The Coast Guard will board every foreign-flagged vessel that sails into a U.S. port beginning Thursday to check whether it is complying with rules aimed at foiling terrorists.

A maritime treaty signed by about 150 countries requires each ship to have a security officer, alarm system, automatic identification system, access restrictions to the engine room and bridge, and a method of checking IDs of people who board. Each ship must have a certificate signed by the country that flags it saying it is in compliance with the treaty.

Rear Adm. Larry Hereth (search) said that 700 Coast Guardsmen, including about 500 reservists, will be part of the effort to board all ships as they enter the ports.

"We're going to take a pretty hard line," said Hereth, the Coast Guard's director of port security.

The Coast Guard (search) has a range of sanctions that can be imposed on ships that fail to meet the standards, depending on what the problem is, Hereth said. An administrative glitch could be repaired onboard, he said, but if it should appear that the ship's operators have done little to comply the vessel could be turned away.

The Coast Guard also can detain a ship and require it to hire security guards until it has come into compliance. Or the Coast Guard can add points to the ship's risk-assessment score, which would mean that the ship is inspected the next time it calls at a U.S. port, Hereth said.

Joe Cox, president of the Chamber of Shipping of America (search), which represents U.S. ship owners, said he expects the Coast Guard to enforce strictly the requirement that each vessel has a signed certificate saying it complies with the standards.

"I don't think there's a ship around here dumb enough to come into U.S. waters without the certificate," Cox said.

Many foreign-flagged ships and overseas ports won't meet the standards, according to statistics provided by the International Maritime Organization (search), the United Nations agency that monitors shipping safety.

According to the IMO's most recent figures, 71 percent of tankers, 89 percent of cruise ships and 56 percent of cargo ships had certificates. Only 32 percent of port facilities had approved security plans required under the treaty.

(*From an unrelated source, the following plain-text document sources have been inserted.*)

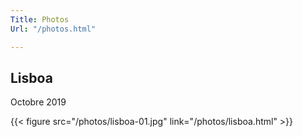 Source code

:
 ```yaml
---
Title: Photos
Url: "/photos.html"

---
```



## Lisboa

Octobre 2019

{{< figure src="/photos/lisboa-01.jpg" link="/photos/lisboa.html" >}}
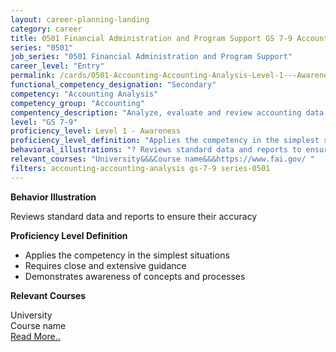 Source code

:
 ```yaml
---
layout: career-planning-landing
category: career
title: 0501 Financial Administration and Program Support GS 7-9 Accounting Accounting Analysis
series: "0501"
job_series: "0501 Financial Administration and Program Support"
career_level: "Entry"
permalink: /cards/0501-Accounting-Accounting-Analysis-Level-1---Awareness/
functional_competency_designation: "Secondary"
competency: "Accounting Analysis"
competency_group: "Accounting"
compentency_description: "Analyze, evaluate and review accounting data and reports using business tools and applications, and performance metrics to provide recommendations"
level: "GS 7-9"
proficiency_level: Level 1 - Awareness
proficiency_level_definition: "Applies the competency in the simplest situations ? Requires close and extensive guidance ? Demonstrates awareness of concepts and processes"
behavioral_illustrations: "? Reviews standard data and reports to ensure their accuracy"
relevant_courses: "University&&&Course name&&&https://www.fai.gov/ "
filters: accounting-accounting-analysis gs-7-9 series-0501
---
```


<div id="cfo-card-content-behavioral-illustrations" class="cfo-inner-card-content">
<p><b>Behavior Illustration</b></p>
<p></p>
<p>Reviews standard data and reports to ensure their accuracy</p>
</div>

<div id="cfo-card-content-proficiency-level-definition" class="cfo-inner-card-content">
<p><b>Proficiency Level Definition</b></p>
<ul><li>Applies the competency in the simplest situations</li>
<li>Requires close and extensive guidance</li>
<li>Demonstrates awareness of concepts and processes</li>
</ul></div>

<div id="cfo-card-content-relevant-courses" class="cfo-inner-card-content">
<p><b>Relevant Courses</b></p>
<div class="cfo-courses-outer">
<div class="cfo-courses-inner">University</div>
<div class="cfo-courses-inner">Course name</div>
<div class="cfo-courses-inner"><a href="https://www.fai.gov/ ">Read More..</a></div>
</div>
</div>
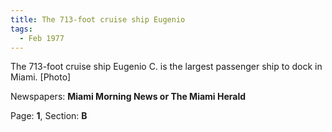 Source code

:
 ```yaml
---  
title: The 713-foot cruise ship Eugenio  
tags:  
  - Feb 1977  
---  
```

  
The 713-foot cruise ship Eugenio C. is the largest passenger ship to dock in Miami. [Photo]  
  
Newspapers: **Miami Morning News or The Miami Herald**  
  
Page: **1**, Section: **B**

Although ships and ports in most of Europe and Japan have complied, maritime facilities in some developing countries remain problematic, the IMO says.

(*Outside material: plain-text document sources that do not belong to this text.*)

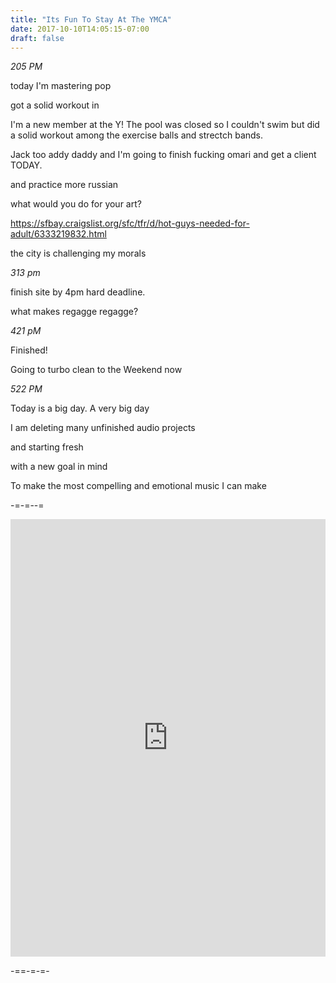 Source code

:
 ```yaml
---
title: "Its Fun To Stay At The YMCA"
date: 2017-10-10T14:05:15-07:00
draft: false
---
```



*205 PM*

today I'm mastering pop

got a solid workout in

I'm a new member at the Y!
The pool was closed so I couldn't swim but did a solid workout among the exercise balls and strectch bands.

Jack too addy daddy and I'm going to finish fucking omari and get a client TODAY.

and practice more russian


what would you do for your art?

https://sfbay.craigslist.org/sfc/tfr/d/hot-guys-needed-for-adult/6333219832.html

the city is challenging my morals




*313 pm*

finish site by 4pm hard deadline.

what makes regagge regagge?




*421 pM*

Finished!

Going to turbo clean to the Weekend now



*522 PM*

Today is a big day.
A very big day

I am deleting
many unfinished audio projects

and starting fresh

with a new goal in mind

To make the most compelling and emotional music I can make


-=-=--=


<iframe width="100%" height="700" scrolling="no" frameborder="no" src="https://w.soundcloud.com/player/?url=https%3A//api.soundcloud.com/tracks/346793711%3Fsecret_token%3Ds-BcHWP&amp;color=%23ff5500&amp;auto_play=false&amp;hide_related=false&amp;show_comments=true&amp;show_user=true&amp;show_reposts=false&amp;show_teaser=true&amp;visual=true"></iframe>

-==-=-=-
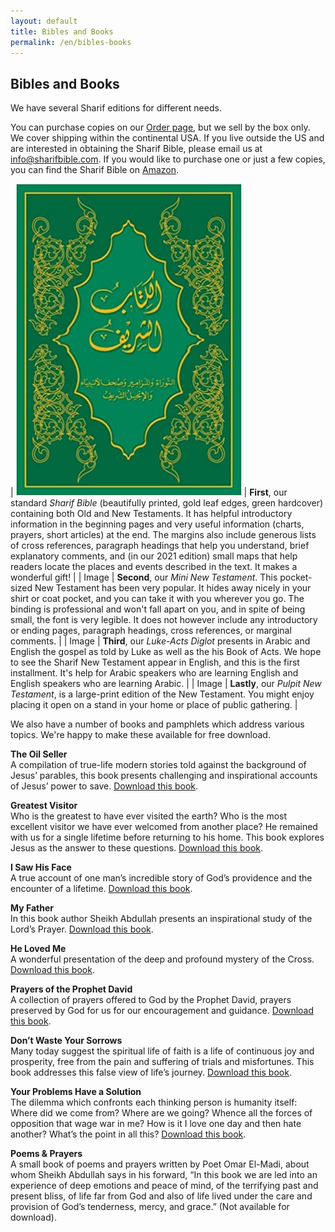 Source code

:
```yaml
---
layout: default
title: Bibles and Books
permalink: /en/bibles-books
---
```

## Bibles and Books

We have several Sharif editions for different needs.

You can purchase copies on our [Order page](https://www.example.org), but we sell by the box only. We cover shipping within the continental USA. If you live outside the US and are interested in obtaining the Sharif Bible, please email us at info@sharifbible.com. If you would like to purchase one or just a few copies, you can find the Sharif Bible on [Amazon](https://www.amazon.com/Arabic-Bible-Sharif-Translation-Hardcover/dp/0976601494/ref=sr_1_1?dchild=1&keywords=sharif+bible&qid=1605895471&sr=8-1).

| ![Standard Sharif Bible](/assets/standard-sharif.jpg) | **First**, our standard *Sharif Bible* (beautifully printed, gold leaf edges, green hardcover) containing both Old and New Testaments. It has helpful introductory information in the beginning pages and very useful information (charts, prayers, short articles) at the end. The margins also include generous lists of cross references, paragraph headings that help you understand, brief explanatory comments, and (in our 2021 edition) small maps that help readers locate the places and events described in the text. It makes a wonderful gift! |
| Image | **Second**, our *Mini New Testament*. This pocket-sized New Testament has been very popular. It hides away nicely in your shirt or coat pocket, and you can take it with you wherever you go. The binding is professional and won't fall apart on you, and in spite of being small, the font is very legible. It does not however include any introductory or ending pages, paragraph headings, cross references, or marginal comments. |
| Image | **Third**, our *Luke-Acts Diglot* presents in Arabic and English the gospel as told by Luke as well as the his Book of Acts. We hope to see the Sharif New Testament appear in English, and this is the first installment. It's help for Arabic speakers who are learning English and English speakers who are learning Arabic. |
| Image | **Lastly**, our *Pulpit New Testament*, is a large-print edition of the New Testament. You might enjoy placing it open on a stand in your home or place of public gathering. |  

We also have a number of books and pamphlets which address various topics. We're happy to make these available for free download.

**The Oil Seller**  
A compilation of true-life modern stories told against the background of Jesus’ parables, this book presents challenging and inspirational accounts of Jesus’ power to save. [Download this book]().

**Greatest Visitor**  
Who is the greatest to have ever visited the earth? Who is the most excellent visitor we have ever welcomed from another place? He remained with us for a single lifetime before returning to his home. This book explores Jesus as the answer to these questions. [Download this book]().

**I Saw His Face**  
A true account of one man’s incredible story of God’s providence and the encounter of a lifetime. [Download this book]().

**My Father**  
In this book author Sheikh Abdullah presents an inspirational study of the Lord’s Prayer. [Download this book]().

**He Loved Me**  
A wonderful presentation of the deep and profound mystery of the Cross. [Download this book]().

**Prayers of the Prophet David**  
A collection of prayers offered to God by the Prophet David, prayers preserved by God for us for our encouragement and guidance. [Download this book](). 

**Don’t Waste Your Sorrows**  
Many today suggest the spiritual life of faith is a life of continuous joy and prosperity, free from the pain and suffering of trials and misfortunes. This book addresses this false view of life’s journey. [Download this book]().

**Your Problems Have a Solution**  
The dilemma which confronts each thinking person is humanity itself: Where did we come from? Where are we going? Whence all the forces of opposition that wage war in me? How is it I love one day and then hate another? What’s the point in all this? [Download this book]().

**Poems & Prayers**  
A small book of poems and prayers written by Poet Omar El-Madi, about whom Sheikh Abdullah says in his forward, “In this book we are led into an experience of deep emotions and peace of mind, of the terrifying past and present bliss, of life far from God and also of life lived under the care and provision of God’s tenderness, mercy, and grace.” (Not available for download).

The agency has no enforcement powers, however, and relies instead on the implicit economic threat to governments that don't comply with the new International Ship and Port Facility Security Code (search). For example, ships from countries that don't meet the higher standards might be refused port privileges by nations that have.

Hereth said the Coast Guard would pressure non-U.S. ports to tighten security so they meet the new standards.

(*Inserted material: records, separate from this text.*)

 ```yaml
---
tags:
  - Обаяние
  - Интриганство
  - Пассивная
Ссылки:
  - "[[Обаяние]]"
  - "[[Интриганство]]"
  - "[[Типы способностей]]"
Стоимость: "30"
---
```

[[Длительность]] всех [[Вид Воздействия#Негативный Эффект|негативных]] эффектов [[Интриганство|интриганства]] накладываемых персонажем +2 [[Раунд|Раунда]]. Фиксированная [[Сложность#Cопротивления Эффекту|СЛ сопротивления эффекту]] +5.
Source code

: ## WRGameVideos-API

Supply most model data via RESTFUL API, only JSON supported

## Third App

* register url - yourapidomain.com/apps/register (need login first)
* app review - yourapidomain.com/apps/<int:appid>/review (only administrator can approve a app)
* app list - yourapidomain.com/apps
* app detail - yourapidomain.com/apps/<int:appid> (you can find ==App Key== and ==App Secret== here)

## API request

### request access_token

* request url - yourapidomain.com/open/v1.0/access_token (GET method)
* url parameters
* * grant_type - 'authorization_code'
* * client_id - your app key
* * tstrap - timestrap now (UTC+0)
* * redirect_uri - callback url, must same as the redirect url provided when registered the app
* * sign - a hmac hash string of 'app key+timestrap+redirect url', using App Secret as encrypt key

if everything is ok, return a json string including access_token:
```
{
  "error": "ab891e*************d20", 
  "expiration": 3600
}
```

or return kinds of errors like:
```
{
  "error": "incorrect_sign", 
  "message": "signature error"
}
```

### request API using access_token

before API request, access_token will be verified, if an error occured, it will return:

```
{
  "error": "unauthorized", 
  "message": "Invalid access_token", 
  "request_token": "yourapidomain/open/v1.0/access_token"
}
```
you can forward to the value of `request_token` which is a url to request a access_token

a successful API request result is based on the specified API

Coast Guard spokeswoman Jolie Shifflet said ships sailing into U.S. waters increasingly were reaching the standards. On Tuesday, 78 percent of the 192 foreign-flagged ships calling on U.S. ports were in compliance, up from 65 percent the previous two days.

"We're projecting that to continue to rise," Shifflet said, adding that 142 of the 150 ships that plan to enter U.S. ports on Thursday said they have the certificates.

Thursday also is the deadline for U.S. ports to comply with a maritime security law passed by Congress in November 2002. All but a handful of the thousands of port facilities and vessels will be up to U.S. security standards, Shifflet said.